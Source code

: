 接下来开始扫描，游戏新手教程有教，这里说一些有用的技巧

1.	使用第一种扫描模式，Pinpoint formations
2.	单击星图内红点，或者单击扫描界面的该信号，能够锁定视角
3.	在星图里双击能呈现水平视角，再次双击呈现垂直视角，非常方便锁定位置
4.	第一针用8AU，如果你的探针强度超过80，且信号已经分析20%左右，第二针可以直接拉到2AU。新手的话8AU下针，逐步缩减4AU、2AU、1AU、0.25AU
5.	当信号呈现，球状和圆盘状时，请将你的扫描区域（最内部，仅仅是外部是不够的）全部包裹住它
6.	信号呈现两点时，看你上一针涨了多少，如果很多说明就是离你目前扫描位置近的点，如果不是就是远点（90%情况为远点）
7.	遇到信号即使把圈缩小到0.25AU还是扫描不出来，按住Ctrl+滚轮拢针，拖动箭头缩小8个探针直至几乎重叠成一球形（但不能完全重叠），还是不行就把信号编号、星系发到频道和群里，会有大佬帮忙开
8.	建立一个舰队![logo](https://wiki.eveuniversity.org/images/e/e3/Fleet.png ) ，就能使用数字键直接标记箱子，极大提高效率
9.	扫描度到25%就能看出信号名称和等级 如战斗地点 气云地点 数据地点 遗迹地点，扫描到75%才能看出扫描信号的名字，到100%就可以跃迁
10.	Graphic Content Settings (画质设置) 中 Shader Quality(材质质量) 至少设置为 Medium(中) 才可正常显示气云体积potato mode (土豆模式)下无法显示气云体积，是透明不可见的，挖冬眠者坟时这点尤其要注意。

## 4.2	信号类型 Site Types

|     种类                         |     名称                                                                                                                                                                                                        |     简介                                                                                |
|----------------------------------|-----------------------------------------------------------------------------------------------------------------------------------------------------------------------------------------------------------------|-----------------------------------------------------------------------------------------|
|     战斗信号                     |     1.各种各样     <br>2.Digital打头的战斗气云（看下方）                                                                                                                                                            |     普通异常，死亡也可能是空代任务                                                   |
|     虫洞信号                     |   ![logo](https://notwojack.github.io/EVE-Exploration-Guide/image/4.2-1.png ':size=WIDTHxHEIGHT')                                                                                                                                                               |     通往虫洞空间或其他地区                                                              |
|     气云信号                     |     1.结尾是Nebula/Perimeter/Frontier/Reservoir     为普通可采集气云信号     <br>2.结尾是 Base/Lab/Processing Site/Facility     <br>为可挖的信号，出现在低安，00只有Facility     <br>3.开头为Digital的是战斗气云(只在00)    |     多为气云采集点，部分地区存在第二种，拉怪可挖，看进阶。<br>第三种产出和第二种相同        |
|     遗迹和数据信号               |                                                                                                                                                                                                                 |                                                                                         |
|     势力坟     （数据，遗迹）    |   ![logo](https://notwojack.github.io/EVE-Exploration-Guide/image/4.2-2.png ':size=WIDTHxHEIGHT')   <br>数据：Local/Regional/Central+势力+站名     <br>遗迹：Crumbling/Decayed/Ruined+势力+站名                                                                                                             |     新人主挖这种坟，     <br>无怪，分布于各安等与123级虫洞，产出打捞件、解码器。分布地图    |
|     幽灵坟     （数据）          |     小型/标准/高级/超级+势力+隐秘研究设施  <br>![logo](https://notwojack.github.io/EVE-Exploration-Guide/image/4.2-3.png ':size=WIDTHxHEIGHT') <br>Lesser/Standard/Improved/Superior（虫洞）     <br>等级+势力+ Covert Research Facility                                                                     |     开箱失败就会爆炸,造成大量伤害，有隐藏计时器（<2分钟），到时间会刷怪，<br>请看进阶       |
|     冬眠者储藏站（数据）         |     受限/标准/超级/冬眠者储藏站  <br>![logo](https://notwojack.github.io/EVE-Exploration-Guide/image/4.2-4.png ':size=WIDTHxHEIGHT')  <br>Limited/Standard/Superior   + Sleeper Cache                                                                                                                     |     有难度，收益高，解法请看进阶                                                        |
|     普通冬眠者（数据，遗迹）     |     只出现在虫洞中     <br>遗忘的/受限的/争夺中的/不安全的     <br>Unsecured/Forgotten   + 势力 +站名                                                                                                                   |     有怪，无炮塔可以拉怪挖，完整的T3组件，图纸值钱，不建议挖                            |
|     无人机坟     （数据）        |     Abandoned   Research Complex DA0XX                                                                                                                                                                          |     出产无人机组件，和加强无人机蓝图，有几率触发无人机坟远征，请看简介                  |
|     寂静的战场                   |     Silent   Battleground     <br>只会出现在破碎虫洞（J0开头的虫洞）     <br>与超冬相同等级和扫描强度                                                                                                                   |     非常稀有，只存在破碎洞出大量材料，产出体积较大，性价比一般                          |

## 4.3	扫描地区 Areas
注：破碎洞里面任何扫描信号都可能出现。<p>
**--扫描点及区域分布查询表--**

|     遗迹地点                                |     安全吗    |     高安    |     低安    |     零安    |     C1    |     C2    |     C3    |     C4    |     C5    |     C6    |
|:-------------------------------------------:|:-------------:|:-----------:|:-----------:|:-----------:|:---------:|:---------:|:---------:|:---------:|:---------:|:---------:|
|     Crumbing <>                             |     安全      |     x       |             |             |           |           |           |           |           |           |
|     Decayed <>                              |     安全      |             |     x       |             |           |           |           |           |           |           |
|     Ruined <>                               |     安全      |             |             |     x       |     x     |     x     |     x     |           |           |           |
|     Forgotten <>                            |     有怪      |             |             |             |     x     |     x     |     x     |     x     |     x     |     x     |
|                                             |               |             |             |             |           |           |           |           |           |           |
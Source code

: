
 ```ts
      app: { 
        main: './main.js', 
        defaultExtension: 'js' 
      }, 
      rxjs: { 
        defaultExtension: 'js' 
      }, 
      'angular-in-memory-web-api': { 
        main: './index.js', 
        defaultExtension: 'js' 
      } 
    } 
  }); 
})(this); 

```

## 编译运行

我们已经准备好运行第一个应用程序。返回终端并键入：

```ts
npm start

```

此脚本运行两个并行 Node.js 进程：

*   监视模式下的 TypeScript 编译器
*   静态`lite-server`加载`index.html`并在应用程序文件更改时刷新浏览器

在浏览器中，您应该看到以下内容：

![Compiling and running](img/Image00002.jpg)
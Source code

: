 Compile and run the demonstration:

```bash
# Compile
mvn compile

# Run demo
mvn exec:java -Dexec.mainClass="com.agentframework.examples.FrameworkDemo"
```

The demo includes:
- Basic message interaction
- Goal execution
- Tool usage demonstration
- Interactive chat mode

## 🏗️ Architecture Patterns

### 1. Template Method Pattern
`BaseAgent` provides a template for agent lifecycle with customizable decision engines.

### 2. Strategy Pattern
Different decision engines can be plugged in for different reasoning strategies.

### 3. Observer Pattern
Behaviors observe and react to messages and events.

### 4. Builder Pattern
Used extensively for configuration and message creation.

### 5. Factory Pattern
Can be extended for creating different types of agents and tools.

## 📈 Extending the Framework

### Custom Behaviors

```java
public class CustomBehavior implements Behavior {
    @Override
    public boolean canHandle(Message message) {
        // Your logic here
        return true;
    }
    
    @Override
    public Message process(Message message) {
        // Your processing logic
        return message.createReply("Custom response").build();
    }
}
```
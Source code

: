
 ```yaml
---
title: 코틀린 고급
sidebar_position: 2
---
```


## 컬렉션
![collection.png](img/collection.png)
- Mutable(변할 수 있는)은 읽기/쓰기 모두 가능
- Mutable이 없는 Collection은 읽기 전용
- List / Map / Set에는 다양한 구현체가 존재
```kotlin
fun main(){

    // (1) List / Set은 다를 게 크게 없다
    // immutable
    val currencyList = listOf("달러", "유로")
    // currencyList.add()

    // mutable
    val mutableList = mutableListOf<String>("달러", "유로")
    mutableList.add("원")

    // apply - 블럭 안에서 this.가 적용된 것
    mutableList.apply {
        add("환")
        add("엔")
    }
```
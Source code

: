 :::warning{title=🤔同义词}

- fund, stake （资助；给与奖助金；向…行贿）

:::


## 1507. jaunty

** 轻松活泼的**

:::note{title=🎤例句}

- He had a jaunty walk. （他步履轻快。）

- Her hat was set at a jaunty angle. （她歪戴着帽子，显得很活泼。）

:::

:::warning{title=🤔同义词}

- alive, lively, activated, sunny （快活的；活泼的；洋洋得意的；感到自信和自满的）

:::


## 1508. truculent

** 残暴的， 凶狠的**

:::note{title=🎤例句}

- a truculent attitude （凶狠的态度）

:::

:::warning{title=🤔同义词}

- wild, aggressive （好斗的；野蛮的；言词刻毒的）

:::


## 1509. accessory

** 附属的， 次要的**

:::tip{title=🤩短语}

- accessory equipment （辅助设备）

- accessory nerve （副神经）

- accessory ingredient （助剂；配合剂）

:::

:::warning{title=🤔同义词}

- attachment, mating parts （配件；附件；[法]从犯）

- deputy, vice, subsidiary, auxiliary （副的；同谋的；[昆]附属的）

______________________________

For every line of the data above that contains "apply", copy that line.

    // apply - 블럭 안에서 this.가 적용된 것
    mutableList.apply {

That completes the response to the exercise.